Given data.
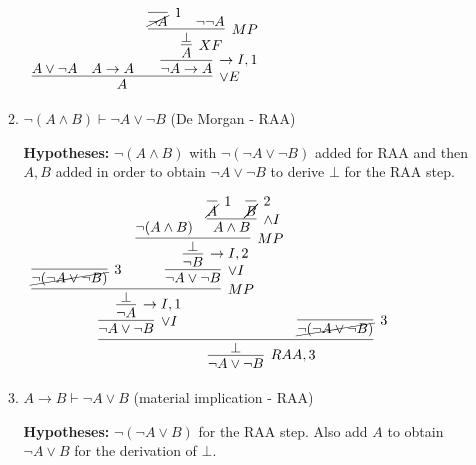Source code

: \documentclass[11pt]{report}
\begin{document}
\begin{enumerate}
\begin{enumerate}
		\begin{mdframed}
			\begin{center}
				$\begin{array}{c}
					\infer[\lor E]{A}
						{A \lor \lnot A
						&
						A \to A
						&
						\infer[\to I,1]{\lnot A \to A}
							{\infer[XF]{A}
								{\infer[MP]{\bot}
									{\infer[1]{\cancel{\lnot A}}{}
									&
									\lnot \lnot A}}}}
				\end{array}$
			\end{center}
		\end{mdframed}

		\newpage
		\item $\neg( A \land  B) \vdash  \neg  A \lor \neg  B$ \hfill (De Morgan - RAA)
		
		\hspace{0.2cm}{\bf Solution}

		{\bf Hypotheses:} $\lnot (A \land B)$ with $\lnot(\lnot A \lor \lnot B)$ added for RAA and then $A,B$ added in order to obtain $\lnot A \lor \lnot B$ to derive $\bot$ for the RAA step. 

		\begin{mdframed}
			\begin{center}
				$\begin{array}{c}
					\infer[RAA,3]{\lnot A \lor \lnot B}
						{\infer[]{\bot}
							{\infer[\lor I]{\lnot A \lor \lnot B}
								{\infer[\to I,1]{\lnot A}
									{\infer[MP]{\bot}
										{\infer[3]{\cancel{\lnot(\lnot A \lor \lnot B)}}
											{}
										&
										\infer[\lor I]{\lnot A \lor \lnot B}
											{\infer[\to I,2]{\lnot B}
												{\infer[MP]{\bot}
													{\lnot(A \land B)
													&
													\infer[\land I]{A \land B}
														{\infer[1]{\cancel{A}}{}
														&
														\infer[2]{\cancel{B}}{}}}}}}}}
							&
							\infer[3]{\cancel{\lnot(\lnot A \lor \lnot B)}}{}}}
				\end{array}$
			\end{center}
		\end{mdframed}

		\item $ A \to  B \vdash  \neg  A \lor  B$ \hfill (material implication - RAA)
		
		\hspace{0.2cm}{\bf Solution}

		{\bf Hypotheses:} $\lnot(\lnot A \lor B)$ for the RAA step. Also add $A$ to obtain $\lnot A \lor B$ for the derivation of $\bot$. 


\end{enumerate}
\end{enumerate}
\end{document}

---

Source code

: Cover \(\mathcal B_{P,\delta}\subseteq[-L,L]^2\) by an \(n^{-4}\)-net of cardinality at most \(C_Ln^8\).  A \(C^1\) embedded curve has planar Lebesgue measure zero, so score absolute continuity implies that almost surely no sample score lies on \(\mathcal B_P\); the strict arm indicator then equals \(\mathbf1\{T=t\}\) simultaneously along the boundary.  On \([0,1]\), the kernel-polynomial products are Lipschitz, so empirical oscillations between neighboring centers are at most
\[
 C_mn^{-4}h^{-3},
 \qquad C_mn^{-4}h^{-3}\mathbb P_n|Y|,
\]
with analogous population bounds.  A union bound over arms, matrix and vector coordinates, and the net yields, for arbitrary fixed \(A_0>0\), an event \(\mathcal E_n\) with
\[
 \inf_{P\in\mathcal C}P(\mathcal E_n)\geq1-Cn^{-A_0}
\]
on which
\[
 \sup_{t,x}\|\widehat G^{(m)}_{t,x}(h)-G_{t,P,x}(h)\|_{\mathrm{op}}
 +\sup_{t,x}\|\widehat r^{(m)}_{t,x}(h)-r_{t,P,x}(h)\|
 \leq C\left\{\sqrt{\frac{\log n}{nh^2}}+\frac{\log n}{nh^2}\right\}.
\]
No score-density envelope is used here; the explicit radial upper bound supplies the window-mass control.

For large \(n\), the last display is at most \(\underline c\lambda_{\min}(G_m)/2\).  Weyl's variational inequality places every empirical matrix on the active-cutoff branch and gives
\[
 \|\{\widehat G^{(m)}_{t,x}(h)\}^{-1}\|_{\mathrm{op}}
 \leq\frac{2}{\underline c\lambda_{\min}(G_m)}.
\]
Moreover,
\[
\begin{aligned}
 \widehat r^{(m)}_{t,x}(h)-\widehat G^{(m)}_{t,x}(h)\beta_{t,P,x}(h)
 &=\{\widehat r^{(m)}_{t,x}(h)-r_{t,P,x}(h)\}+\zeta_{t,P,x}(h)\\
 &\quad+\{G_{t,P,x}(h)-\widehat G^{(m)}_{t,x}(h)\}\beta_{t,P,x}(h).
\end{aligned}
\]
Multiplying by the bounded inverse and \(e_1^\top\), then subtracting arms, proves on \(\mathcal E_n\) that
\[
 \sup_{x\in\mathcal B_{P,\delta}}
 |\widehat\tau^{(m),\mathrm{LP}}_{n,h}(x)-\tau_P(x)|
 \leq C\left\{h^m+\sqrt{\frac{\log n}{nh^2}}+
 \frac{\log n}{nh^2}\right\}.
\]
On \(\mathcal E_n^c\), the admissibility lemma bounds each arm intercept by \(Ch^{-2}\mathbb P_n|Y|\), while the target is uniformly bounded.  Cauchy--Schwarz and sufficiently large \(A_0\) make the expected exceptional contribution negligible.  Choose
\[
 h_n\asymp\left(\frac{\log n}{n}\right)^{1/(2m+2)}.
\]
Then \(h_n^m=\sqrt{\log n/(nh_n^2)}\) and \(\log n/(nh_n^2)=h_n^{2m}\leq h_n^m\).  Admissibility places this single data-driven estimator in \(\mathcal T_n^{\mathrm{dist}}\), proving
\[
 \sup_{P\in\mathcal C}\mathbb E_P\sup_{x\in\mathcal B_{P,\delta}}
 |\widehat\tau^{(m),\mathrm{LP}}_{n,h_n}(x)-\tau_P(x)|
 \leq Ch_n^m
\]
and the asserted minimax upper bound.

Directions for this task.
Work out how many lines of the data above hold the word "sqrt", and write only the count.

Task solution.
3